Happy New Year?
Both of my parents lived through the Great Depression, but experienced its effects to varying degrees. My father, a New Yorker, went off to college in the heat of the financial storm and was far too busy meeting girls and attending class (in that order, I’m told) to worry about a worldwide downturn.
My mother, however, felt every painful moment of the meltdown. Just 8 years old in 1933, she watched helplessly as her father lost the family farm. She and her three older brothers went to work in the Louisiana crop fields, picking cotton for pay and eating biscuits and gravy twice a day.
My family’s story isn’t unique. Huge numbers of us boomers were born to Great Depression alumnae, and we were raised on our parents’ post-Depression teachings: Spend less than you make, pay cash for your purchases, clean your plate because you don’t know when the next meal may come.
I don’t know about you, but I don’t think I was listening. Except for the clean-your-plate rule, my parents’ economic lessons went in one ear and out the other. I got my first credit card on the day I graduated from college and broke it in with zeal. I bought my first “grown-up” stereo system from Curtis Mathes—and financed it at 36% interest. I charged my first child on MasterCard.
That was then. In mid-2008, when the “r” word had made the front pages of the newspaper four days straight, I found myself revisiting Mom and Dad’s teachings and questioning if what my parents and grandparents learned in 1933 is relevant to and practicable in 2009.
Obviously, the answer has to be yes, but the application won’t be easy. Just look at what is happening in the shopping center development world. General Growth is teetering on the brink of bankruptcy (at presstime, it was still questionable whether or not the country’s second-largest mall owner would be able to repay staggering amounts of debt coming due this year, and Fitch Ratings predicted default was imminent). Other developers are scrambling to avoid GGP’s probable fate and searching for opportunities to divest properties. But, Ram Realty CEO Dennis Gershenson spoke for all developers when he said in his company’s third-quarter conference call that the market for asset sales is “very slow.” And Dave Henry, vice chairman and CEO of Kimco Realty, said in his company’s 3Q conference call, “Nobody wants to catch a falling knife. As long as cap rates keep rising, there is a great deal of nervousness. Nobody can pick a bottom, and they’d rather invest on the way up than invest on the way down. There is a huge degree of caution from pension funds, insurance companies and others about investing today in a substantial way.”
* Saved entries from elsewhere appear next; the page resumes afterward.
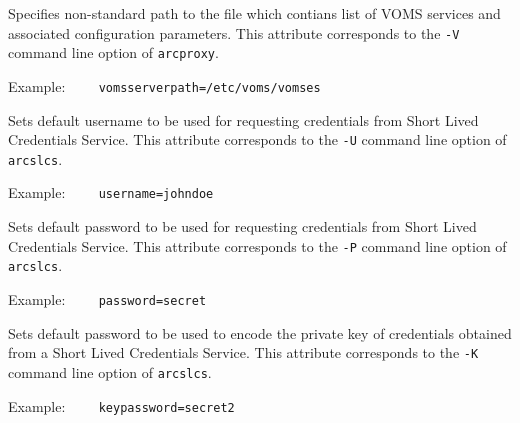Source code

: {}
\hspace*{0.5cm}
\begin{shaded}
\end{shaded}

Specifies non-standard path to the file which contians list of VOMS services and
associated configuration parameters. This attribute
corresponds to the \verb#-V# command line option of \texttt{arcproxy}.

Example:
\verb#    vomsserverpath=/etc/voms/vomses#

{}
\hspace*{0.5cm}
\begin{shaded}
\end{shaded}

Sets default username to be used for requesting credentials from Short Lived
Credentials Service. This attribute
corresponds to the \verb#-U# command line option of \texttt{arcslcs}.

Example:
\verb#    username=johndoe#

{}
\hspace*{0.5cm}
\begin{shaded}
\end{shaded}

Sets default password to be used for requesting credentials from Short Lived
Credentials Service. This attribute
corresponds to the \verb#-P# command line option of \texttt{arcslcs}.

Example:
\verb#    password=secret#

{}
\hspace*{0.5cm}
\begin{shaded}
\end{shaded}

Sets default password to be used to encode the private key of credentials obtained
from a Short Lived Credentials Service. This attribute
corresponds to the \verb#-K# command line option of \texttt{arcslcs}.

Example:
\verb#    keypassword=secret2#

{}
\hspace*{0.5cm}
\begin{shaded}
\end{shaded}

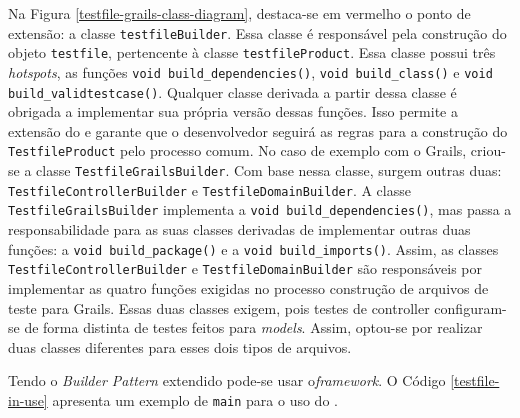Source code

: Na Figura \ref{testfile-grails-class-diagram}, destaca-se em vermelho
o ponto de extensão: a classe \lstinline|testfileBuilder|. Essa classe é responsável
pela construção do objeto \lstinline|testfile|, pertencente à classe
\lstinline|testfileProduct|. Essa classe possui três \textit{hotspots}, as funções
\lstinline|void build_dependencies()|, \lstinline|void build_class()| e
\lstinline|void build_validtestcase()|. Qualquer classe derivada a partir dessa classe é
obrigada a implementar sua própria versão dessas funções. Isso permite a extensão
do \framework e garante que o desenvolvedor seguirá as regras para a construção do
\lstinline|TestfileProduct| pelo processo comum. No caso de exemplo com o
\textsf{Grails}, criou-se a classe \lstinline|TestfileGrailsBuilder|. Com base
nessa classe, surgem outras duas: \lstinline|TestfileControllerBuilder| e
\lstinline|TestfileDomainBuilder|. A classe \lstinline|TestfileGrailsBuilder|
implementa a \lstinline|void build_dependencies()|, mas passa a responsabilidade
para as suas classes derivadas de implementar outras duas funções: a
\lstinline|void build_package()| e a \lstinline|void build_imports()|. Assim,
as classes \lstinline|TestfileControllerBuilder| e \lstinline|TestfileDomainBuilder|
são responsáveis por implementar as quatro funções exigidas no processo
construção de arquivos de teste para \textsf{Grails}. Essas duas classes exigem, pois testes de controller configuram-se de forma
distinta de testes feitos para \textit{models}. Assim, optou-se por realizar duas classes
diferentes para esses dois tipos de arquivos.

Tendo o \textit{Builder Pattern} extendido pode-se usar o\textit{framework}.
O Código \ref{testfile-in-use} apresenta um exemplo de \lstinline|main| para
o uso do \Scarefault.

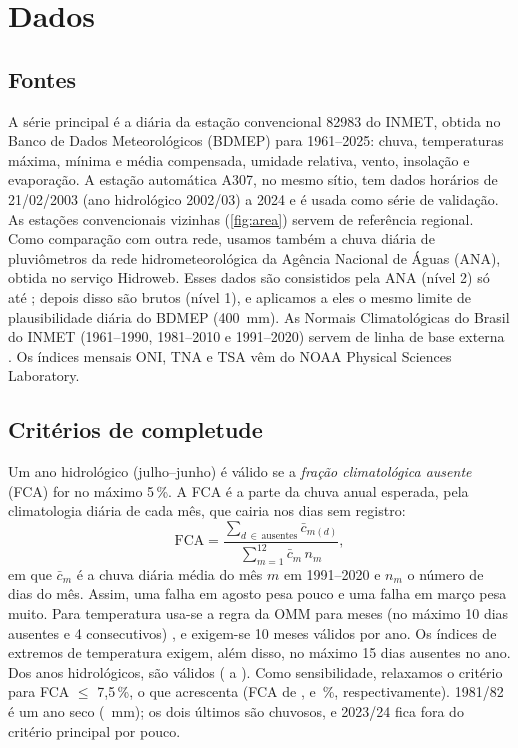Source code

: \documentclass[11pt,a4paper]{article}
\newcommand{\Est}{82983}
\begin{document}
\section{Dados}\label{sec:dados}

\subsection{Fontes}
A série principal é a diária da estação convencional \Est{} do INMET, obtida no Banco de
Dados Meteorológicos (BDMEP) para 1961--2025: chuva, temperaturas máxima, mínima e média
compensada, umidade relativa, vento, insolação e evaporação. A estação automática A307, no
mesmo sítio, tem dados horários de 21/02/2003 (ano hidrológico 2002/03) a 2024 e é usada como
série de validação. As
estações convencionais vizinhas (\cref{fig:area}) servem de referência regional. Como
comparação com outra rede, usamos também a chuva diária de pluviômetros da rede hidrometeorológica
da Agência Nacional de Águas (ANA), obtida no serviço Hidroweb. Esses dados são consistidos pela ANA
(nível 2) só até \UltimoAnoConsAna{}; depois disso são brutos (nível 1), e aplicamos a eles o mesmo
limite de plausibilidade diária do BDMEP (400~mm). As Normais Climatológicas do Brasil do INMET (1961--1990,
1981--2010 e 1991--2020) servem de linha de base externa \parencite{inmet_normais}. Os índices
mensais ONI, TNA e TSA vêm do NOAA Physical Sciences Laboratory.

\subsection{Critérios de completude}
Um ano hidrológico (julho--junho) é válido se a \emph{fração climatológica ausente} (FCA)
for no máximo 5\,\%. A FCA é a parte da chuva anual esperada, pela climatologia diária de
cada mês, que cairia nos dias sem registro:
\begin{equation}
  \mathrm{FCA} = \frac{\sum_{d\,\in\,\text{ausentes}} \bar c_{m(d)}}{\sum_{m=1}^{12} \bar c_m\, n_m},
\end{equation}
em que $\bar c_m$ é a chuva diária média do mês $m$ em 1991--2020 e $n_m$ o número de dias
do mês. Assim, uma falha em agosto pesa pouco e uma falha em março pesa muito. Para
temperatura usa-se a regra da OMM para meses (no máximo 10 dias ausentes e 4 consecutivos)
\parencite{wmo2017}, e exigem-se 10 meses válidos por ano. Os índices de extremos de temperatura exigem,
além disso, no máximo 15 dias ausentes no ano. Dos \NanosHidro{} anos hidrológicos,
\NanosValidos{} são válidos (\PrimeiroAnoValido{} a \UltimoAnoValido{}). Como sensibilidade,
relaxamos o critério para FCA $\le$ 7,5\,\%, o que acrescenta \AnosFCASete{} (FCA de
\FCAumnoveoitoumoitodois{}, \FCAdoiszerodoisumdoisdois{} e \FCAdoiszerodoistresdoisquatro{}\,\%,
respectivamente). 1981/82 é um ano seco (\ChuvaObsOitentaUm{}~mm); os dois últimos são chuvosos, e
2023/24 fica fora do critério principal por pouco.
\end{document}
2009 will be, at the very least, a challenging year in real estate. Experts say we haven’t reached the bottom of the housing crisis, and more retail—both landlord and tenant—bankruptcies lie ahead. The retail and shopping center companies that survive will likely do so by reining in new development, paying down debt and building the coffers. Developers say they will limit exposure by phasing development; both landlords and their retail tenants say they will have to move cautiously and pragmatically with all eyes trained on the bottom line.
In other words, by taking a page out of our parents’ books and spending less than we make and paying cash for our purchases, we just might make it out the other side.